- [Task brief]
The response must contain every line from the records below that has "docs".

(Rendered images with source text)
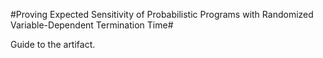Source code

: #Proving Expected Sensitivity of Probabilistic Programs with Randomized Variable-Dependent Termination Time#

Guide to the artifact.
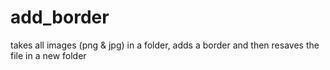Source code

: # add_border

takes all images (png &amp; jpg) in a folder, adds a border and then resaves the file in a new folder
==
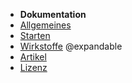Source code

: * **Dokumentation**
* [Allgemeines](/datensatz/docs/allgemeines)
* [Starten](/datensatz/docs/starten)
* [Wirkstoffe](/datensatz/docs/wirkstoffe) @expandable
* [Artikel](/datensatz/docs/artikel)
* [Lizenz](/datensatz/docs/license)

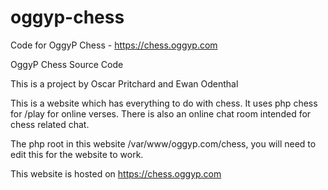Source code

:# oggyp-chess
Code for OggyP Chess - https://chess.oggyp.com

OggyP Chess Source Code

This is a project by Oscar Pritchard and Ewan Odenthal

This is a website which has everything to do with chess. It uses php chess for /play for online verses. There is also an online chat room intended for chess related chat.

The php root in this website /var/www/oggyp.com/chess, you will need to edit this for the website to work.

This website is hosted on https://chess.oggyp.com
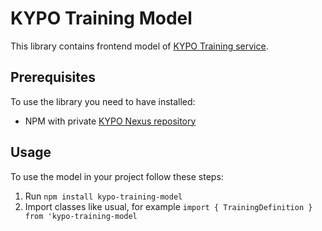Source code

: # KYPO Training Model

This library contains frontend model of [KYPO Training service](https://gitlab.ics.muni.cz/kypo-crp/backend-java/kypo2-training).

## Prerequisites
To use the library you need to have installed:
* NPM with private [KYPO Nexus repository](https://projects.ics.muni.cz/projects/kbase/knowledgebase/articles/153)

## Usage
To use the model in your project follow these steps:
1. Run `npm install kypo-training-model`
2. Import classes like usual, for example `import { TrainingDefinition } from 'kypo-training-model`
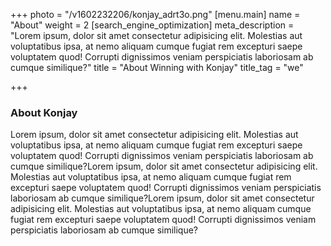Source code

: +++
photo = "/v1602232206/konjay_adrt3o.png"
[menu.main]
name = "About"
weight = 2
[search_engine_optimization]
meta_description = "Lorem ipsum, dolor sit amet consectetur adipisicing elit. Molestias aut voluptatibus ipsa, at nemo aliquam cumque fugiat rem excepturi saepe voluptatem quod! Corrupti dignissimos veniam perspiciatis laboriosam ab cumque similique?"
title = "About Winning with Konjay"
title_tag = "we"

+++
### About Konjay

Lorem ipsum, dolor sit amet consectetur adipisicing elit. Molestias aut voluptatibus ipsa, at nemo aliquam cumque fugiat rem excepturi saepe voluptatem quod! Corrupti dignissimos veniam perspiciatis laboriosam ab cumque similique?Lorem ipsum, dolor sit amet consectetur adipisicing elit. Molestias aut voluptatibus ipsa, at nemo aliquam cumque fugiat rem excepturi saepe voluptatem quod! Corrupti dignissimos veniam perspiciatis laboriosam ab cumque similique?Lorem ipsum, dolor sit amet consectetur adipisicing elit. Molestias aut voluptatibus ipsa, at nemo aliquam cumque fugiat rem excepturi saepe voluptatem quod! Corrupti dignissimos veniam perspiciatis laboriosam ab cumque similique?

- [Response for this exercise]
* [Allgemeines](/datensatz/docs/allgemeines)
* [Starten](/datensatz/docs/starten)
* [Wirkstoffe](/datensatz/docs/wirkstoffe) @expandable
* [Artikel](/datensatz/docs/artikel)
* [Lizenz](/datensatz/docs/license)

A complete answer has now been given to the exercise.